I have always said that one of the biggest reasons I BLOG is to have some structured way to plan my life. My BLOGS are detailed transcripts of what actually happened. It is an INVALUABLE TOOL to be able to look back and learn from previous mistakes or to build on previous successes. Our memories are short and unreliable. The human brain has a tendency to build up our successes and minimize our failures. You learn more from your mistakes than your successes, so recording everything that happened – the good, the bad and the downright embarrassing is an ESSENTIAL part of any successful plan.
Now I need to consider what I learned from this experience, and sort out some goals for future Ironman endeavors. My next goal for an Ironman qualifying race is to win my age group. In Arizona, I finished at 10:15, 4th in my age group and was only a couple of seconds behind the third place finisher.

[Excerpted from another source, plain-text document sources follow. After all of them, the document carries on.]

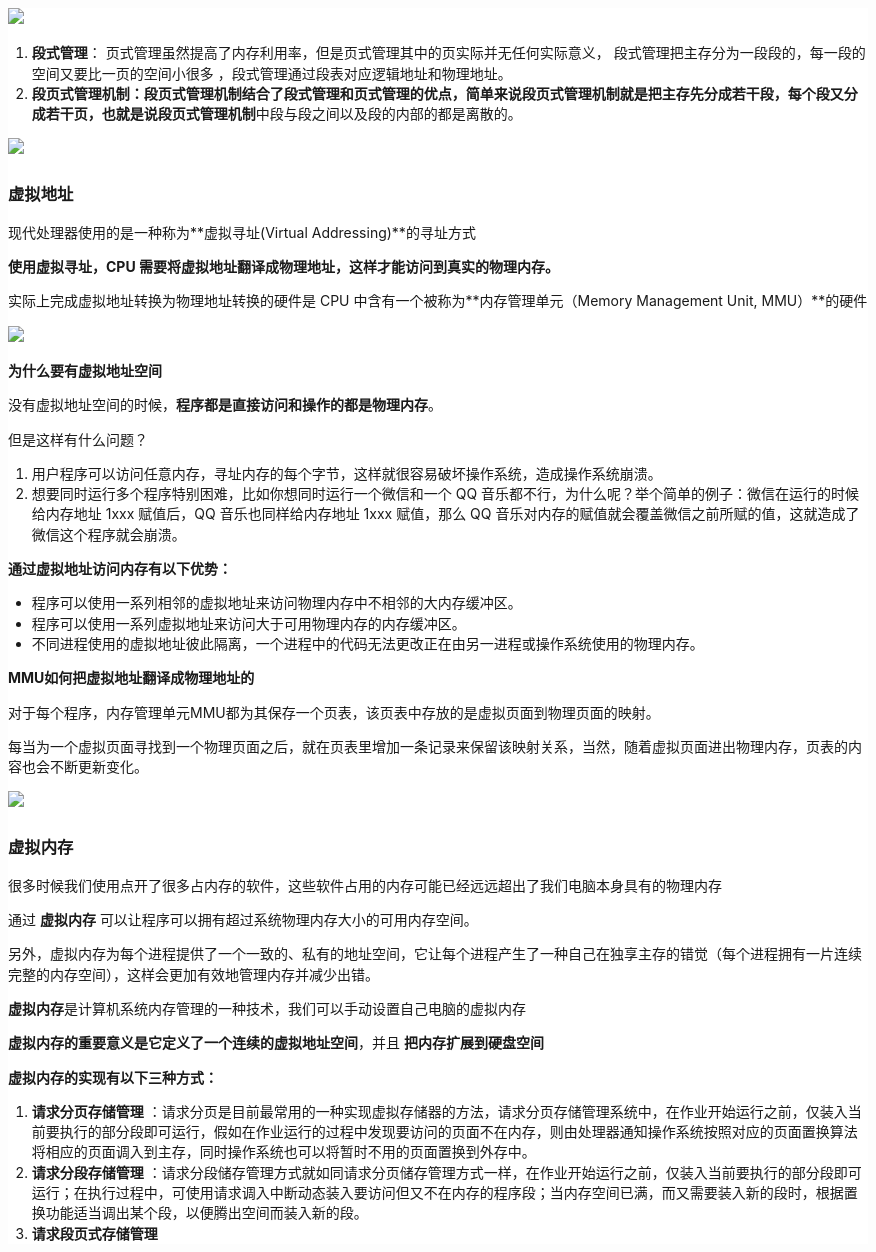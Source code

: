 ![](http://cdn.tobebetterjavaer.com/tobebetterjavaer/images/images/cs/os-2d1e6109-5c99-4ab8-b9b4-00c851386d65.png)

1. **段式管理**： 页式管理虽然提高了内存利用率，但是页式管理其中的页实际并无任何实际意义， 段式管理把主存分为一段段的，每一段的空间又要比一页的空间小很多 ，段式管理通过段表对应逻辑地址和物理地址。
2. **段页式管理机制：**段页式管理机制结合了段式管理和页式管理的优点，简单来说段页式管理机制就是把主存先分成若干段，每个段又分成若干页，也就是说**段页式管理机制**中段与段之间以及段的内部的都是离散的。

![](http://cdn.tobebetterjavaer.com/tobebetterjavaer/images/images/cs/os-06d985c8-7c5a-46eb-8f04-e7a010a90f40.png)

### 虚拟地址

现代处理器使用的是一种称为**虚拟寻址(Virtual Addressing)**的寻址方式

**使用虚拟寻址，CPU 需要将虚拟地址翻译成物理地址，这样才能访问到真实的物理内存。**

实际上完成虚拟地址转换为物理地址转换的硬件是 CPU 中含有一个被称为**内存管理单元（Memory Management Unit, MMU）**的硬件

![](http://cdn.tobebetterjavaer.com/tobebetterjavaer/images/images/cs/os-ad8515bb-ce0c-43b3-b9ff-9d4d5fa0994e.png)

**为什么要有虚拟地址空间**

没有虚拟地址空间的时候，**程序都是直接访问和操作的都是物理内存**。

但是这样有什么问题？

1. 用户程序可以访问任意内存，寻址内存的每个字节，这样就很容易破坏操作系统，造成操作系统崩溃。
2. 想要同时运行多个程序特别困难，比如你想同时运行一个微信和一个 QQ 音乐都不行，为什么呢？举个简单的例子：微信在运行的时候给内存地址 1xxx 赋值后，QQ 音乐也同样给内存地址 1xxx 赋值，那么 QQ 音乐对内存的赋值就会覆盖微信之前所赋的值，这就造成了微信这个程序就会崩溃。

**通过虚拟地址访问内存有以下优势：**

- 程序可以使用一系列相邻的虚拟地址来访问物理内存中不相邻的大内存缓冲区。
- 程序可以使用一系列虚拟地址来访问大于可用物理内存的内存缓冲区。
- 不同进程使用的虚拟地址彼此隔离，一个进程中的代码无法更改正在由另一进程或操作系统使用的物理内存。

**MMU如何把虚拟地址翻译成物理地址的**

对于每个程序，内存管理单元MMU都为其保存一个页表，该页表中存放的是虚拟页面到物理页面的映射。

每当为一个虚拟页面寻找到一个物理页面之后，就在页表里增加一条记录来保留该映射关系，当然，随着虚拟页面进出物理内存，页表的内容也会不断更新变化。

![](http://cdn.tobebetterjavaer.com/tobebetterjavaer/images/images/cs/os-169790fd-8ef1-400f-a4a4-e291a729d2cb.png)

### 虚拟内存

很多时候我们使用点开了很多占内存的软件，这些软件占用的内存可能已经远远超出了我们电脑本身具有的物理内存

通过 **虚拟内存** 可以让程序可以拥有超过系统物理内存大小的可用内存空间。

另外，虚拟内存为每个进程提供了一个一致的、私有的地址空间，它让每个进程产生了一种自己在独享主存的错觉（每个进程拥有一片连续完整的内存空间），这样会更加有效地管理内存并减少出错。

**虚拟内存**是计算机系统内存管理的一种技术，我们可以手动设置自己电脑的虚拟内存

**虚拟内存的重要意义是它定义了一个连续的虚拟地址空间**，并且 **把内存扩展到硬盘空间**

**虚拟内存的实现有以下三种方式：**

1. **请求分页存储管理** ：请求分页是目前最常用的一种实现虚拟存储器的方法，请求分页存储管理系统中，在作业开始运行之前，仅装入当前要执行的部分段即可运行，假如在作业运行的过程中发现要访问的页面不在内存，则由处理器通知操作系统按照对应的页面置换算法将相应的页面调入到主存，同时操作系统也可以将暂时不用的页面置换到外存中。
2. **请求分段存储管理** ：请求分段储存管理方式就如同请求分页储存管理方式一样，在作业开始运行之前，仅装入当前要执行的部分段即可运行；在执行过程中，可使用请求调入中断动态装入要访问但又不在内存的程序段；当内存空间已满，而又需要装入新的段时，根据置换功能适当调出某个段，以便腾出空间而装入新的段。
3. **请求段页式存储管理**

My friend Myles Gaulin from Calgary finished in second place with a sub 10 hour time of around 9:52. The winner of IM AZ 06 was just in front of Myles. That means that I need to shave about 25 minutes off my time and that’s not going to be easy.
First of all, I need to start working on my swimming. My 1:14 swim time at IM AZ was 84th out of 205 in my division which is only slightly better than average at top 40%. Most of the top guys in my division are swimming close to an hour. If I can make some serious improvements in my swimming, I could potentially shave up to 10 minutes off my total time.
Second, I know I can put in a faster marathon. My run time at AZ was 3:50 which was 7 out of 205 in my division. That’s pretty good, but I know I can do better than that. I spent the first hour of the marathon limping on a sore foot from my bike shoes. If it wasn’t for that, I really think I could have done at least 3:40 – that’s another 10 minutes off my time.
And, if I qualify for Hawaii again, then my goal will be to finish above the half-way point in my division. That’s somewhere around 11 hours which I should be able to do. If I work on my swimming over the winter, perhaps I could get it down to a more reasonable 1:15 for Hawaii, a slightly better bike at 5:30 and an average 4 hour marathon would put me at 10:45 or so.
Mahalo,
Your freshly humbled and re-goalified Greg.